Tomorrow I am leaving.

I have officially packed my things and will make my way to a local inn and take up lodging first thing tomorrow afternoon. My family is severely sick and I fear I will become ill as they are, if I haven't already. A nasty sickness it is. I should stay and care for them, but I have done what I can do. I am sad to be leaving my mother behind and my father. As well as, my brother. I can only hope that they have a chance of their health improving, but I cannot predict what will happen when I leave. Perhaps I will return here to our estate one day, but what would be waiting for me, or rather what wouldn't, is a reality I will face when I come to it.

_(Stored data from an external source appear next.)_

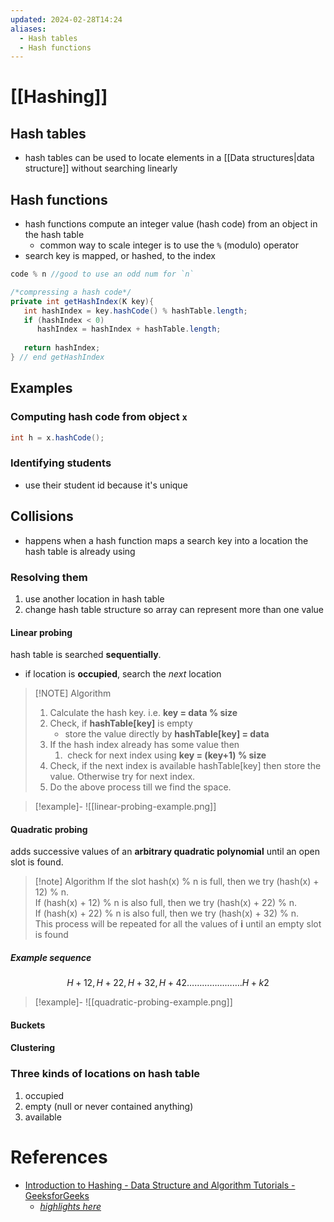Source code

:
 ```yaml
---
updated: 2024-02-28T14:24
aliases:
  - Hash tables
  - Hash functions
---
```

# [[Hashing]]
## Hash tables
- hash tables can be used to locate elements in a [[Data structures|data structure]] without searching linearly
## Hash functions
- hash functions compute an integer value (hash code) from an object in the hash table
	- common way to scale integer is to use the `%` (modulo) operator
- search key is mapped, or hashed, to the index

```java
code % n //good to use an odd num for `n`
```

```java
/*compressing a hash code*/
private int getHashIndex(K key){
   int hashIndex = key.hashCode() % hashTable.length;
   if (hashIndex < 0)
      hashIndex = hashIndex + hashTable.length;
      
   return hashIndex;
} // end getHashIndex
```
## Examples
### Computing hash code from object `x`
```java
int h = x.hashCode();
```

###  Identifying students
- use their student id because it's unique

## Collisions
- happens when a hash function maps a search key into a location the hash table is already using
### Resolving them
1. use another location in hash table
2. change hash table structure so array can represent more than one value

#### Linear probing
hash table is searched **sequentially**.
- if location is **occupied**, search the *next* location

> [!NOTE] Algorithm
> 1. Calculate the hash key. i.e. **key = data % size**
> 2. Check, if **hashTable[key]** is empty
>     - store the value directly by **hashTable[key] = data**
> 3. If the hash index already has some value then
>     1.  check for next index using **key = (key+1) % size**
> 4. Check, if the next index is available hashTable[key] then store the value. Otherwise try for next index.
> 5. Do the above process till we find the space.


> [!example]-
> ![[linear-probing-example.png]]


#### Quadratic probing
adds successive values of an **arbitrary quadratic polynomial** until an open slot is found.

> [!note] Algorithm
> If the slot hash(x) % n is full, then we try (hash(x) + 12) % n.  
> If (hash(x) + 12) % n is also full, then we try (hash(x) + 22) % n.  
> If (hash(x) + 22) % n is also full, then we try (hash(x) + 32) % n.  
> This process will be repeated for all the values of ****i**** until an empty slot is found


##### Example sequence
$$
H + 12, H + 22, H + 32, H + 42…………………. H + k2
$$

> [!example]-
> ![[quadratic-probing-example.png]]

#### Buckets

#### Clustering

### Three kinds of locations on hash table
1. occupied
2. empty (null or never contained anything)
3. available

# References
- [Introduction to Hashing - Data Structure and Algorithm Tutorials - GeeksforGeeks](https://www.geeksforgeeks.org/introduction-to-hashing-data-structure-and-algorithm-tutorials/)
	- [*highlights here*](obsidian://open?vault=NguyenN_Vault&file=_inbox%2Fomnivore%2FIntroduction%20to%20Hashing%20-%20Data%20Structure%20and%20Algorithm%20Tutorials%20-%20GeeksforGeeks)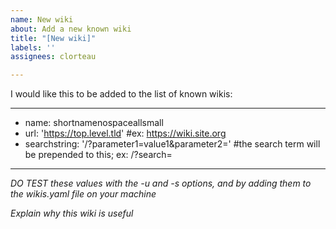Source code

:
 ```yaml
---
name: New wiki
about: Add a new known wiki
title: "[New wiki]"
labels: ''
assignees: clorteau

---
```


I would like this to be added to the list of known wikis:

---
- name: shortnamenospaceallsmall
- url: 'https://top.level.tld' #ex: https://wiki.site.org
- searchstring: '/?parameter1=value1&parameter2=' #the search term will be prepended to this; ex: /?search=
---

*DO TEST these values with the -u and -s options, and by adding them to the wikis.yaml file on your machine*

*Explain why this wiki is useful*
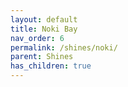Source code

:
 ```yaml
---
layout: default
title: Noki Bay
nav_order: 6
permalink: /shines/noki/
parent: Shines
has_children: true
---
```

I have pondered over the recent weeks whether or not I am a coward for essentially fleeing in order to avoid poor health. My family assured me I was out of my mind for thinking this and that I should leave all while I am in fair condition. They relayed to me many times that I was to be leaving anyways to take on the duty's of manhood. I am to travel before I settle down. I was afraid to agree considering they were right. I have had dreams of exploration, but they seem further away from this moment in time.

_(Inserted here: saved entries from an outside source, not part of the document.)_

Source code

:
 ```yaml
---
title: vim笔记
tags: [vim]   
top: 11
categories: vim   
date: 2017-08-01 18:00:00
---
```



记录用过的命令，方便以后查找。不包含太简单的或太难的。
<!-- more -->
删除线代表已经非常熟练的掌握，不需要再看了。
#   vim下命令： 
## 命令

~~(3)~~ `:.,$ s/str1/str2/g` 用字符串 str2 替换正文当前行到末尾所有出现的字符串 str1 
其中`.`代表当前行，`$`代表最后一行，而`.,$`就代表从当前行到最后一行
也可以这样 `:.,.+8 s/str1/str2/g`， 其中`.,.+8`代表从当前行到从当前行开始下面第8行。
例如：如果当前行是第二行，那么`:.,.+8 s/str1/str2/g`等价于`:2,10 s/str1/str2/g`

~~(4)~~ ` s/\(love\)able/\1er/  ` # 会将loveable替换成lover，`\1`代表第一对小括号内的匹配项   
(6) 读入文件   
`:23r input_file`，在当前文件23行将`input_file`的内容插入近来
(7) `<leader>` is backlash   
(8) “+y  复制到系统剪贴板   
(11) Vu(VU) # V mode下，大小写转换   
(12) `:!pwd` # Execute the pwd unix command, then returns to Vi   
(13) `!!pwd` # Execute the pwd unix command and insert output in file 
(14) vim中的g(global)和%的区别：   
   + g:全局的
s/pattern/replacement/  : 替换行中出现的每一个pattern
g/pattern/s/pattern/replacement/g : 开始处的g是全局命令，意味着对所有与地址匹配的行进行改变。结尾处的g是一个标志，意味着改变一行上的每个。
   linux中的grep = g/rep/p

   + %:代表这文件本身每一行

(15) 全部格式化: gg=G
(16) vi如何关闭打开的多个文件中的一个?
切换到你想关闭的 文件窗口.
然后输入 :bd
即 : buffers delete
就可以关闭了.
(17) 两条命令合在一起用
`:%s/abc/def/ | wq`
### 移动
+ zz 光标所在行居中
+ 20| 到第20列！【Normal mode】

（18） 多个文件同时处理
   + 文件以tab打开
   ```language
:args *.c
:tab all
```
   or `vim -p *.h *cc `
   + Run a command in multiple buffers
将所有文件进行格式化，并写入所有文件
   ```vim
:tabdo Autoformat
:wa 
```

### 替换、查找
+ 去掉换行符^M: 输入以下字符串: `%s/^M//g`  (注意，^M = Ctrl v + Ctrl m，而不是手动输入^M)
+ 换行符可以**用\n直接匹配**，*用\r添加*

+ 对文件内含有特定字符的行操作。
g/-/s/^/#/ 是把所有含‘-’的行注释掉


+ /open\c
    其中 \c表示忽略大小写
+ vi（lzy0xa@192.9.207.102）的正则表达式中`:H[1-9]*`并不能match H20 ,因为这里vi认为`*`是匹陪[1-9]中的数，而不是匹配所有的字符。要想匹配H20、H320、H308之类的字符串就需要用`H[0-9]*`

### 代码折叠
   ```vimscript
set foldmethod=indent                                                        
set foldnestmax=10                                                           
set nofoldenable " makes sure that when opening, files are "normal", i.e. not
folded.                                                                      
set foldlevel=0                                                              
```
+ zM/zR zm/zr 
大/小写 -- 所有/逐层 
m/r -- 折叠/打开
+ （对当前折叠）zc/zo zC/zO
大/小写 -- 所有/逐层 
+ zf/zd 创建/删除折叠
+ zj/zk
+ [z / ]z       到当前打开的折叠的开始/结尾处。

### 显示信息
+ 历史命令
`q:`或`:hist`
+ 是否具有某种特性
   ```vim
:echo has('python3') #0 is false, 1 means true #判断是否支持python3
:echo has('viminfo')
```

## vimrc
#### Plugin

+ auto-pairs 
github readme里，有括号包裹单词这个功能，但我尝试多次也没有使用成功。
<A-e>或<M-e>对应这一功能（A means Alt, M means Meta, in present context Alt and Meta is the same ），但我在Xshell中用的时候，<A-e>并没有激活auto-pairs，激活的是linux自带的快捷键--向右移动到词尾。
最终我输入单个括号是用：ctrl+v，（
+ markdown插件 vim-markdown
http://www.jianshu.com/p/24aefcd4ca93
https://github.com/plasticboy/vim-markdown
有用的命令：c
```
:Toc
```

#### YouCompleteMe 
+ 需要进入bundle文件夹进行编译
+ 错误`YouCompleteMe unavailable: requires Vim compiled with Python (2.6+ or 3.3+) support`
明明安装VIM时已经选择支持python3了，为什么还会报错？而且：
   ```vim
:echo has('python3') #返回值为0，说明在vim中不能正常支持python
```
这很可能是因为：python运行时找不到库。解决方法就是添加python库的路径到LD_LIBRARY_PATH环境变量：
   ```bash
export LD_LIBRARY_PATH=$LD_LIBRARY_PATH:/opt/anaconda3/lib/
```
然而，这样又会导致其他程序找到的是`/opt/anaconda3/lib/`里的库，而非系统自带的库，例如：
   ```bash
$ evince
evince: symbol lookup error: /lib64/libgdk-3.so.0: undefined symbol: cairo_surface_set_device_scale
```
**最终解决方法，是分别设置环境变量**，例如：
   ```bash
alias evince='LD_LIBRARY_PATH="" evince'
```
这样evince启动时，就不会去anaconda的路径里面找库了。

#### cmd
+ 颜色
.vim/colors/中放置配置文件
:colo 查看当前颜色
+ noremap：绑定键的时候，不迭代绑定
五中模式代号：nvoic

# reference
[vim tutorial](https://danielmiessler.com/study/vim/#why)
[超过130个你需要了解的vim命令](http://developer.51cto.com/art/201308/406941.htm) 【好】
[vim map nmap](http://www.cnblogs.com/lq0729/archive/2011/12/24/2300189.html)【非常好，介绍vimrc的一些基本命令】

None of it seems right no matter which way I try to spin it. No amount of justifying puts me at ease. Is there ever really any right way to leave when you have no plan?

I have no plan. No plan. No plan.

Like I said I had dreams, but those are not plans.

I have proper funds to get me where I would possibly need to go. I should say actually where I want to go considering as I said I have no prior arrangements. I will be forced to make this up as I go along and I am terrified to put this simply. I am young and have not yet experienced what it is like to truly depend on my instinctual resourcefulness and knowledge. Father said he has taught me what I need to know. I should trust that he is right.

I have no possible idea what will greet me in this new journey. Perhaps this will be good for me. For all I know though I could become ill soon after I leave and then this will have been for nothing.

Regardless, I'm leaving. That is the point of this all. I think I've rambled enough.

~
I am currently sitting on the edge of my bed awaiting the will to move my limbs. I have woken up just a moment ago and I can't find it in me to continue packing and see my family for potentially the last time.

For the most part my things are ready to go. I am not bringing much. I figure it's best to travel light. No need to drag along possessions that might end up lost, stolen, or damaged in the long haul in wherever I will end up.

I get up and start to dress myself for the day. It is just a simple morning suit I had refitted a month ago. I noticed with the winter months upon us I have lost some weight and unfortunately the fit just wouldn't do anymore. It was practically hanging off my slim frame and I thank myself now for making to decision to take it in.

The suit is all black the way I prefer it. I have never been one for overly complicated color combinations or patterns. That is more the style of my brother. I always have envied his attention to the finer details when it came to his appearance. I on the other hand can't be bothered to own multiple suits when I could have a select few that happen to match everything.

I finish buttoning the vest and hold off putting on my coat until I set out later this afternoon. I fold it over my arm, grab my hat, cane, and gloves along with my singular case of belongings and make my way down to speak to my family.

As I make my way down the long staircase I feel how unsteady I am. The case in my hands seems as if it will be the one thing to weigh me down and cause me to fall. I can feel the slight difference in my posture and the way I move with each step. I know and my body knows what I will be doing today and I'm finding it hard to compose myself.